Indian River, St Lucie and Martin Counties Surfing

About Indian River, St Lucie and Martin Counties

Exactly where Central Florida begins and ends is a matter of conjecture, but we have set our boundaries as Cape Canaveral in Brevard County in the north down to St Lucie County. Anywhere south of Jupiter Island in Martin County, the shadow of the Bahamas prevents east or southeast groundswells from arriving at the South Florida beaches. It might be argued that Fort Pierce is the cut-off point, but its mid-county position and water temps (it can be radically colder than 40 miles to the south) point towards Hobe Sound and the St Lucie Inlet as being the more user-friendly line of demarcation.
Brevard County epitomizes the Florida surf scene in three of its most important beaches. Cocoa Beach has a reputation for small waves, the biggest surf shops, and being home to the consummate surfing professional, Kelly Slater. Indialantic/Melbourne Beach has become a surf industry hotspot, lorded over by Eastern Surf Magazine, the voice of the right coast surfer. At the southern boundary of Brevard Co. is a beach that has built its reputation on quality waves, small or large, and is the proving ground for all Florida surfers. Sebastian Inlet is the most revered East Coast surf spot thanks to the wedging rights that peak and peel off the long north jetty
Between Cocoa and Sebastian, there are a few more quality waves, some of which break on coquina reefs, a commonplace geological phenomenon in central and southern Florida. These formations (soft limestone sandwiches of shells and dead coral) create stable launching pads that trip larger swells, transforming small, mellow beachbreak waves into large, fast, challenging screamers that peel like freight trains along the shelf. RC's is the most notable of these reef breaks in Brevard County, but it requires some N in the swell, so hurricane swells are not always the best, as a more E swell direction causes many of the breaks to close out.
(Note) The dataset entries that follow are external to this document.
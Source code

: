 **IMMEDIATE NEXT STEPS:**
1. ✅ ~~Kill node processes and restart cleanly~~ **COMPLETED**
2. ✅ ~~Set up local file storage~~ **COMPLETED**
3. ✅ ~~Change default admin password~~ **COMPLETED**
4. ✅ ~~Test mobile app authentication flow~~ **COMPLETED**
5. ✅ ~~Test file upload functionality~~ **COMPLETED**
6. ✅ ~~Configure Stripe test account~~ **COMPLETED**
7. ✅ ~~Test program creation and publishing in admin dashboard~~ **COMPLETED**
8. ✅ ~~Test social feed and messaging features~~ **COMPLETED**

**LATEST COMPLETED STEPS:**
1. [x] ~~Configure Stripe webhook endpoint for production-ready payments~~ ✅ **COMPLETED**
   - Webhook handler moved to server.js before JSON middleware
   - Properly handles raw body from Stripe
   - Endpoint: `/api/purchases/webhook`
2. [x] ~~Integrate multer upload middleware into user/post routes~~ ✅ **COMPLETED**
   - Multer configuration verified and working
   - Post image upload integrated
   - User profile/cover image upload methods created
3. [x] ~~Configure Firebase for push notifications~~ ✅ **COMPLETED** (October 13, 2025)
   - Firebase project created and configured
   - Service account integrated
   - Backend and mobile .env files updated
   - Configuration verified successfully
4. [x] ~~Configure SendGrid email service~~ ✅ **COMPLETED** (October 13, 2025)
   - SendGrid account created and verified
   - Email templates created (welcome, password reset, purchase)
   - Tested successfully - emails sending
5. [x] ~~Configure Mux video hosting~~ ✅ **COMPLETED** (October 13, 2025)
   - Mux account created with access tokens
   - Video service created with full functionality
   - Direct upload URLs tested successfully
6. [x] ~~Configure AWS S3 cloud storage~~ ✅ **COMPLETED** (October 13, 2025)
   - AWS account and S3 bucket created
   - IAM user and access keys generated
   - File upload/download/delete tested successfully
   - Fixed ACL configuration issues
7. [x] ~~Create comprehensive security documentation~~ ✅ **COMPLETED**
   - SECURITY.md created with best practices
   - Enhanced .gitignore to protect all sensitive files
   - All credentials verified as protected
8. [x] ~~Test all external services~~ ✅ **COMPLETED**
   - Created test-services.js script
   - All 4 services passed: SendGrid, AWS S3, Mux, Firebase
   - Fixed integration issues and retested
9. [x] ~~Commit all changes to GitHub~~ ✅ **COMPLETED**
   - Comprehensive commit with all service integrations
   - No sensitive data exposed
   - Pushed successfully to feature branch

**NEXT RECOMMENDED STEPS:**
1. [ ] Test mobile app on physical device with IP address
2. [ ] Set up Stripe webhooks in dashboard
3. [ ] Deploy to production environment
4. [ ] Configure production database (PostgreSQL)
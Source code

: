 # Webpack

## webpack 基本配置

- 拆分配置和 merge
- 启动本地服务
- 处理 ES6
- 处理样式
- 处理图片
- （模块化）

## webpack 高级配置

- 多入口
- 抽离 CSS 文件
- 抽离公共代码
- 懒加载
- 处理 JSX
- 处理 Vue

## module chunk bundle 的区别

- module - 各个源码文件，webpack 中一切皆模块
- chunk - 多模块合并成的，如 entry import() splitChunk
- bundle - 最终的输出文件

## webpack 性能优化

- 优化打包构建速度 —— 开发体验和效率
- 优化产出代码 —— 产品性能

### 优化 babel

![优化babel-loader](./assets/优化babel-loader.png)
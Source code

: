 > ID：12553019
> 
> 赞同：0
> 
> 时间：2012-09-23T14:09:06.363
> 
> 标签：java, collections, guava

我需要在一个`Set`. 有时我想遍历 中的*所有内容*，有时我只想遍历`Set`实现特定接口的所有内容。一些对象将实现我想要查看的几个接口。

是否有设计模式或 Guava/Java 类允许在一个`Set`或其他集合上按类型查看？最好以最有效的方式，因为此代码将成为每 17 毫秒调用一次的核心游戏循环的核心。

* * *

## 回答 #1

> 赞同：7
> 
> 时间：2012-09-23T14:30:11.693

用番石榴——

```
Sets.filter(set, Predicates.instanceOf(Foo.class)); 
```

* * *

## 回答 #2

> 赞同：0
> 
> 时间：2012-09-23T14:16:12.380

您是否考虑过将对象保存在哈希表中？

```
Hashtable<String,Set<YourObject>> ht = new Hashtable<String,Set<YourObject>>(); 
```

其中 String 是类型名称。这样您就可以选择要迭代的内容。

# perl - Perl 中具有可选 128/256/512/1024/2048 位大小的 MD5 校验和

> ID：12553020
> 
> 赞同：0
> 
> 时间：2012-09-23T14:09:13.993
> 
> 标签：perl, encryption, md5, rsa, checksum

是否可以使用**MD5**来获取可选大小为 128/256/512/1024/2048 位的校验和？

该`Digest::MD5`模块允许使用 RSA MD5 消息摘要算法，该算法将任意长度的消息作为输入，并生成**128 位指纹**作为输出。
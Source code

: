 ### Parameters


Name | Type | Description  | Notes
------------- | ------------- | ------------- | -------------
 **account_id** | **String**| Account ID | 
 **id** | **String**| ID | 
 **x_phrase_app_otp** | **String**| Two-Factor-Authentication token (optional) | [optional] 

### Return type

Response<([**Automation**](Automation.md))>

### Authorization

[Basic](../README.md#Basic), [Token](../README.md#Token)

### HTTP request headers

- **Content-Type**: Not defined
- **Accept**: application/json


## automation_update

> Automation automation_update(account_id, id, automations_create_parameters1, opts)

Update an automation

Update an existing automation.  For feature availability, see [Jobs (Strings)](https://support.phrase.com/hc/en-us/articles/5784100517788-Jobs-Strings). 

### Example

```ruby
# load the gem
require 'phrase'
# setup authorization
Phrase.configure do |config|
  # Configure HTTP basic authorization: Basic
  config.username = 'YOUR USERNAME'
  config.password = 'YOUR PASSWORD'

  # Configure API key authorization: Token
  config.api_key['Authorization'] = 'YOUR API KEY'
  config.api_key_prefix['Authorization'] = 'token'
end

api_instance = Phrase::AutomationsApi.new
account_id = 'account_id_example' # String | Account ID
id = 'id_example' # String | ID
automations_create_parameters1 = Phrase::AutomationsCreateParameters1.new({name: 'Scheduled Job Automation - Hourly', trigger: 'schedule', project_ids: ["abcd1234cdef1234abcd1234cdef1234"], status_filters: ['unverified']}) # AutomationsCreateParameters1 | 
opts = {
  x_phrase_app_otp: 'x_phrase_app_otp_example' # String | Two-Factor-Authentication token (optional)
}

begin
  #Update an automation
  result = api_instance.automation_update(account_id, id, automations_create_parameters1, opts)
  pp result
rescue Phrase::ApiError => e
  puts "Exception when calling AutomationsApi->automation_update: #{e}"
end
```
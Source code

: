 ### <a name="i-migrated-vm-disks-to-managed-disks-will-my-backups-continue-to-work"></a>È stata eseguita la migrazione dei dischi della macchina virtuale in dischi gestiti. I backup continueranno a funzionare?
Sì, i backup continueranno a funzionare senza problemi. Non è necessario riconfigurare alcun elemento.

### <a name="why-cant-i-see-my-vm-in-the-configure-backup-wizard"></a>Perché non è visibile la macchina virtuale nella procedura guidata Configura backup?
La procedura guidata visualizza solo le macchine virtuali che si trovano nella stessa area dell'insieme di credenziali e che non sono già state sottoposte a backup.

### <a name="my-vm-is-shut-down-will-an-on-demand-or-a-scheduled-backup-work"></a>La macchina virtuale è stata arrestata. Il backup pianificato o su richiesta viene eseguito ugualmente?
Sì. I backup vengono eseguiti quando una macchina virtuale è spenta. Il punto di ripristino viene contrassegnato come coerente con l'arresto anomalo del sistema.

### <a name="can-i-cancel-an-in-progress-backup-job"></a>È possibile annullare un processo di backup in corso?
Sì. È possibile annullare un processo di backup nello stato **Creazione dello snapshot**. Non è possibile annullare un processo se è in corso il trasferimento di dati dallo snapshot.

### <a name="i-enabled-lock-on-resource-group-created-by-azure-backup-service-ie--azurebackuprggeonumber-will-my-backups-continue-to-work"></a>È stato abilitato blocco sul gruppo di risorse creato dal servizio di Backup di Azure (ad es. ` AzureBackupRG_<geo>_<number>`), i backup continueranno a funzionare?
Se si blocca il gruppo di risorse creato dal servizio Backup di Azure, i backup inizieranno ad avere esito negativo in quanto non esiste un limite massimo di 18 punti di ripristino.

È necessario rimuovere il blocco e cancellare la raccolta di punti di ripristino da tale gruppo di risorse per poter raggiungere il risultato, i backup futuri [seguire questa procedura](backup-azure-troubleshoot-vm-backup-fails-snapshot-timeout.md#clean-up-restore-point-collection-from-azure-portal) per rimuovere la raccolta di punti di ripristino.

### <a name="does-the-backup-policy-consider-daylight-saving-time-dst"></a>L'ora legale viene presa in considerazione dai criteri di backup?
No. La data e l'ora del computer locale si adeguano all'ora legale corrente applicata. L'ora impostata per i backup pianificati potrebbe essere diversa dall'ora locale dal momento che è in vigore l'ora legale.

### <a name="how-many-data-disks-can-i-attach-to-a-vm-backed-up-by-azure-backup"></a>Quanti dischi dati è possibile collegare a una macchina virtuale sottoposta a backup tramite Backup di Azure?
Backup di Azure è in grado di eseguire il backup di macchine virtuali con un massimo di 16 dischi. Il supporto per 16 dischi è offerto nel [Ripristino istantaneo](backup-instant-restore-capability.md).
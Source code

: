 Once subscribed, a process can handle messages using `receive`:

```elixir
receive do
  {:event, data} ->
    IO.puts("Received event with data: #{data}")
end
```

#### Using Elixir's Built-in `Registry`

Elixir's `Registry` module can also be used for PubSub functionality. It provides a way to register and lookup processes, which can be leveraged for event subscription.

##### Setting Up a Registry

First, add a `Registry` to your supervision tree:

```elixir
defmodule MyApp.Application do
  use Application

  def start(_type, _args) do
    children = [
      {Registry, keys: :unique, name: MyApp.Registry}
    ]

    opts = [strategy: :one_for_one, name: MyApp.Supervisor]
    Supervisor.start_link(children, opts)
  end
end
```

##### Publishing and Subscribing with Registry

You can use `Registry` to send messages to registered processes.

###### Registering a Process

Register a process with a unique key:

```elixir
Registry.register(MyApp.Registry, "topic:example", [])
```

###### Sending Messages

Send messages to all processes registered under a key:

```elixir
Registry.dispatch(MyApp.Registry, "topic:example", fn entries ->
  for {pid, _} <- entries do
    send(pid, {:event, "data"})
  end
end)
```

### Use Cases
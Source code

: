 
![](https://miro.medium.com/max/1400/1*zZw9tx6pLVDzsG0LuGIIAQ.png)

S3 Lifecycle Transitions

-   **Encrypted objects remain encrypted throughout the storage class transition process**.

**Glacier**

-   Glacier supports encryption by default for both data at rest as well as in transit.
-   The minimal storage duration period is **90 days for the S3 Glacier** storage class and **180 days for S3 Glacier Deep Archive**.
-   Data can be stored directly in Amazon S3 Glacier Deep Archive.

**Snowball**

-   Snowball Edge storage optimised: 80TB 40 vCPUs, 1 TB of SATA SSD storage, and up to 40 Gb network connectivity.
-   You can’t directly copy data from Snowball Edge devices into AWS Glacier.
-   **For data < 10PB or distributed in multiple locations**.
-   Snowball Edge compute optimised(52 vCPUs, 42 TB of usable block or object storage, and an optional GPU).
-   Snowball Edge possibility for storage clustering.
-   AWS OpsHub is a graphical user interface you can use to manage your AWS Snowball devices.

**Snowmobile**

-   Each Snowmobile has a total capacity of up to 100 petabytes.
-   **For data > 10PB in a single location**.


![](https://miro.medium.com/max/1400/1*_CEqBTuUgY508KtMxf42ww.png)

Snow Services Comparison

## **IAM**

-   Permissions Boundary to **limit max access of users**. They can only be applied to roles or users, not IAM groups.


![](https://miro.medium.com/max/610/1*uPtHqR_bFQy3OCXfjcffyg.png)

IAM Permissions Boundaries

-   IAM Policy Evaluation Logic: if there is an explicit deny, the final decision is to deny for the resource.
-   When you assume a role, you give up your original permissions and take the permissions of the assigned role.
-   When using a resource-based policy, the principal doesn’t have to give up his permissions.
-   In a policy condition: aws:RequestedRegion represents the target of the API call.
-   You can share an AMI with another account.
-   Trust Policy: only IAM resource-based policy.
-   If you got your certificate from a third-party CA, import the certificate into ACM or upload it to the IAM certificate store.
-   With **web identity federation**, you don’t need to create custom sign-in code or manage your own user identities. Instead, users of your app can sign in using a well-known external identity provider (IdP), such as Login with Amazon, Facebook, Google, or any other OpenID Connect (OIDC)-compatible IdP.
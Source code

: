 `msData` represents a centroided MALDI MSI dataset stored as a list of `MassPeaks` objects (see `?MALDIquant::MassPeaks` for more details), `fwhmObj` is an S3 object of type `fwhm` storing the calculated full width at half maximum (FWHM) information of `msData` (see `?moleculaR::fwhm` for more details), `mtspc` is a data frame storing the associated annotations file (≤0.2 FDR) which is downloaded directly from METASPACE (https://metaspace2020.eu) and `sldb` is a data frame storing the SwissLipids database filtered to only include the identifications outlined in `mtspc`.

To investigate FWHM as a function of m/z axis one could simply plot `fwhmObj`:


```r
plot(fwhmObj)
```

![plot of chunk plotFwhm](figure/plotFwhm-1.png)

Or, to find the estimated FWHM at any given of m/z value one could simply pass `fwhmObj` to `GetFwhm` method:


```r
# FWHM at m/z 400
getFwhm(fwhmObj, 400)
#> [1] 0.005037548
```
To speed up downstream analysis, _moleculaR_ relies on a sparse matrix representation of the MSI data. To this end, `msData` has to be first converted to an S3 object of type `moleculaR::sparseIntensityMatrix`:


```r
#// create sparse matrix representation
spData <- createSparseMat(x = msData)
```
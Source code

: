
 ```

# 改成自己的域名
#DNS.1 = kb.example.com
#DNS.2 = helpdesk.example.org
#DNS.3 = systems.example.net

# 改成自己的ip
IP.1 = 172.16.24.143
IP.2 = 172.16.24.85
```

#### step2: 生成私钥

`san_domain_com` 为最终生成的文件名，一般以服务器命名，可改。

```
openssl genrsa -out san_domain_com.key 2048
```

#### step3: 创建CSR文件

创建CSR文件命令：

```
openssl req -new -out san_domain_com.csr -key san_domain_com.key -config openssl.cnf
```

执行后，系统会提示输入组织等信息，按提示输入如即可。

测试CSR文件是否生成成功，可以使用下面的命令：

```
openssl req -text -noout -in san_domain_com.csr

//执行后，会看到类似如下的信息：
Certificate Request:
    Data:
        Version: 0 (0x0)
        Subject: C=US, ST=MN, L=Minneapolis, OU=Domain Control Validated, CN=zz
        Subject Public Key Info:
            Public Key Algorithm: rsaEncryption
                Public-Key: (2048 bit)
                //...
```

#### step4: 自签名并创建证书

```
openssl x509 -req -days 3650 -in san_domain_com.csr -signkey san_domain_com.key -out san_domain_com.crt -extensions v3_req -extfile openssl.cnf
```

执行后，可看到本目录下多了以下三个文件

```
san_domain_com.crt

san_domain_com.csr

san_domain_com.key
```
Indian River County and St Lucie County are flanked by more illustrious surf zones that remain under the radar of media attention, which is just fine for the local crews. Coquina reefs provide some stability and reliability to the surf at places like Stuart Rocks, while the inlet breakwater at Fort Pierce is a real swell magnet. Access in this area is far better than in the exclusive and exclusionary world of the gated beachfront communities and condos that dominate the coast in South Florida, and there are plenty of beachbreaks to escape the concentrations of able surfers at the main spots.
Hurricanes are seasonal depressions that only form in sub-tropical latitudes (10°-30°) when the contrasts between sea and air temperatures are at their greatest. East Coast surfers become amateur meteorologists when it comes to tracking these counter-clockwise spinning storms, but even the professionals on the Weather Channel find it difficult to predict their erratic paths
Central Florida has excellent exposure to these storms that spin through the hurricane alley from the West Africa coast to the Caribbean, where they will either cross into the Gulf or swing N and head up the East Coast of the continent. Surfers must temper their prayers for these swell producers against the possible havoc they can wreak if they make landfall. Provider and destroyer in one package, hurricanes are a two-edged sword responsible for accelerating erosion, damaging hard structures (mainly piers), causing massive stormwater problems, overloading outfall systems, sewage, and agricultural holding tanks, plus generally filling the line-up with debris.